Of course I believed I'd never die. That was one of the reasons I was so arrogant as a kid. I thought everyone around me would die and so, they were unimportant and I was dismissive of their input in my life. There is a saying that kids are raised by villages. However, as I believed most of the village would suffer the wrath of God, their opinion didn't matter any more than the rocks I kicked away as I walked to school.
The result was that I was completely disconnected from everyone even though I lived with everyone. I was the perfect product of JW's indoctrination.
I felt that way until I was about 18/19. I started studying other religions and while I still believed in my religion being the correct one, my view of God changed. It did not make any sense for me that a God of love would kill everyone solely on the fact that they were born into the wrong religion or wrong part of the world. At the same time, I realized that I would very much likely grow old and die in this world.

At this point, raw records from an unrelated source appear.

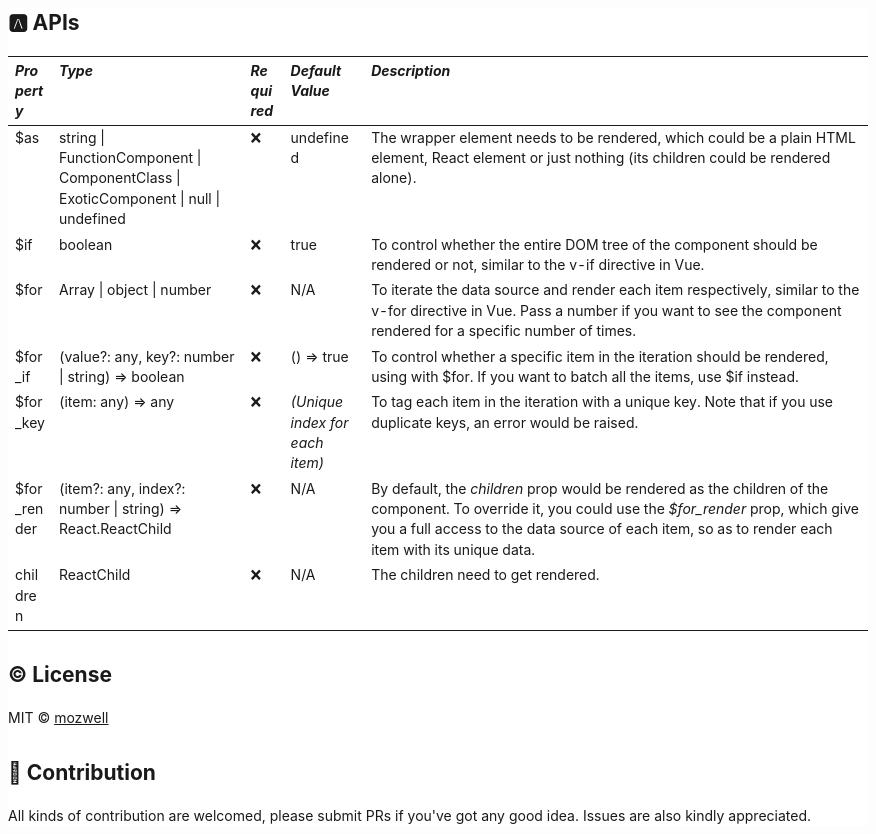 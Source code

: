 ## 🅰️ APIs
| *Property*     |  *Type*    | *Required*     |  *Default Value*    |  *Description*    |
| :------------- | :------------- | :------------- | :------------- | :------------- |
| $as        | string \| FunctionComponent \| ComponentClass \| ExoticComponent \| null \| undefined       | ❌       | undefined       | The wrapper element needs to be rendered, which could be a plain HTML element, React element or just nothing (its children could be rendered alone).     |
| $if        | boolean       | ❌       | true       | To control whether the entire DOM tree of the component should be rendered or not, similar to the v-if directive in Vue.      |
| $for       | Array \| object \| number       | ❌       | N/A       | To iterate the data source and render each item respectively, similar to the v-for directive in Vue. Pass a number if you want to see the component rendered for a specific number of times. |
| $for_if    | (value?: any, key?: number \| string) => boolean   | ❌       | () => true    | To control whether a specific item in the iteration should be rendered, using with $for. If you want to batch all the items, use $if instead. |
| $for_key   | (item: any) => any      | ❌       |  *(Unique index for each item)*      | To tag each item in the iteration with a unique key. Note that if you use duplicate keys, an error would be raised.     |
| $for_render| (item?: any, index?: number \| string) => React.ReactChild       | ❌       | N/A       |  By default, the *children* prop would be rendered as the children of the component. To override it, you could use the *$for_render* prop, which give you a full access to the data source of each item, so as to render each item with its unique data.    |
| children   | ReactChild       | ❌      | N/A       | The children need to get rendered.       |

## ©️ License

MIT © [mozwell](https://github.com/mozwell)

## 🙏 Contribution
All kinds of contribution are welcomed, please submit PRs if you've got any good idea. Issues are also kindly appreciated.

It was around that time that I started to have a sort of a death whish, driving like a crazy ass hole, hoping that I would inadvertently die in some big car accidents. There were other factors at play in my life at the time, but I can honestly say that the thought that I die and instantly wake up in paradise was very appeasing to me. I thought, if Armagedon doesn't come to the whole world, it could come tomorrow for me. I viewed death as some sort of time machine where my death would bring me into a future earthly paradise in the snap of a finger.
However, life didn't turn out that way. I had a very big accident and amazingly, got out without a scratch. Not so with my sister, she died in another car accident of her own making. When I saw the pain and suffering that caused to everyone around her, I felt I could no longer be careless with my life.

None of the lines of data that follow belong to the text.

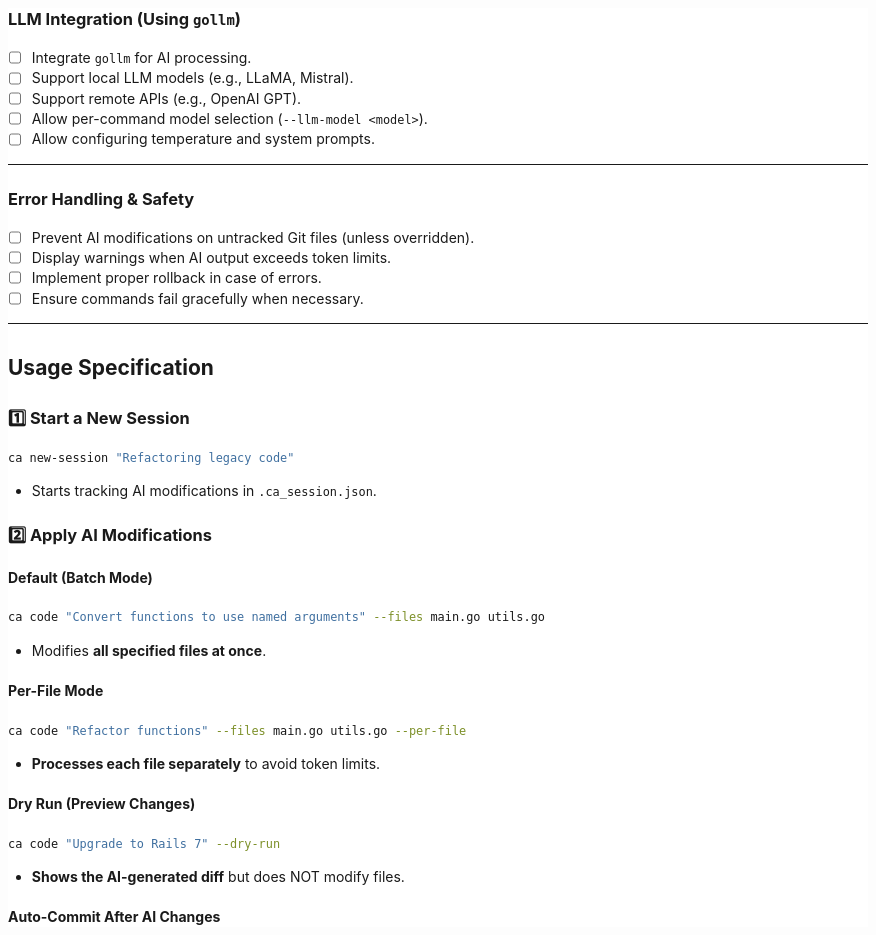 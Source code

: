 ### **LLM Integration (Using `gollm`)**
- [ ] Integrate `gollm` for AI processing.
- [ ] Support local LLM models (e.g., LLaMA, Mistral).
- [ ] Support remote APIs (e.g., OpenAI GPT).
- [ ] Allow per-command model selection (`--llm-model <model>`).
- [ ] Allow configuring temperature and system prompts.

---

### **Error Handling & Safety**
- [ ] Prevent AI modifications on untracked Git files (unless overridden).
- [ ] Display warnings when AI output exceeds token limits.
- [ ] Implement proper rollback in case of errors.
- [ ] Ensure commands fail gracefully when necessary.

---

## **Usage Specification**

### **1️⃣ Start a New Session**

```bash
ca new-session "Refactoring legacy code"
```

- Starts tracking AI modifications in `.ca_session.json`.

### **2️⃣ Apply AI Modifications**

#### **Default (Batch Mode)**

```bash
ca code "Convert functions to use named arguments" --files main.go utils.go
```

- Modifies **all specified files at once**.

#### **Per-File Mode**

```bash
ca code "Refactor functions" --files main.go utils.go --per-file
```

- **Processes each file separately** to avoid token limits.

#### **Dry Run (Preview Changes)**

```bash
ca code "Upgrade to Rails 7" --dry-run
```

- **Shows the AI-generated diff** but does NOT modify files.

#### **Auto-Commit After AI Changes**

Years later, I came to the realization that the JWs were utterly wrong. Once I left, I also realized that the concept of God and life after death didn't make much sense either. So, here I am, in my 40s, married with children, enjoying life, understanding that all the struggles I go through are worth it for these small miracle moments in my life. Like watching my wife walk down the isle to get married. My kids giving me hugs. Heck, even enjoying the warmth of the sun in the summer while floating in a pool. Small perfect moments.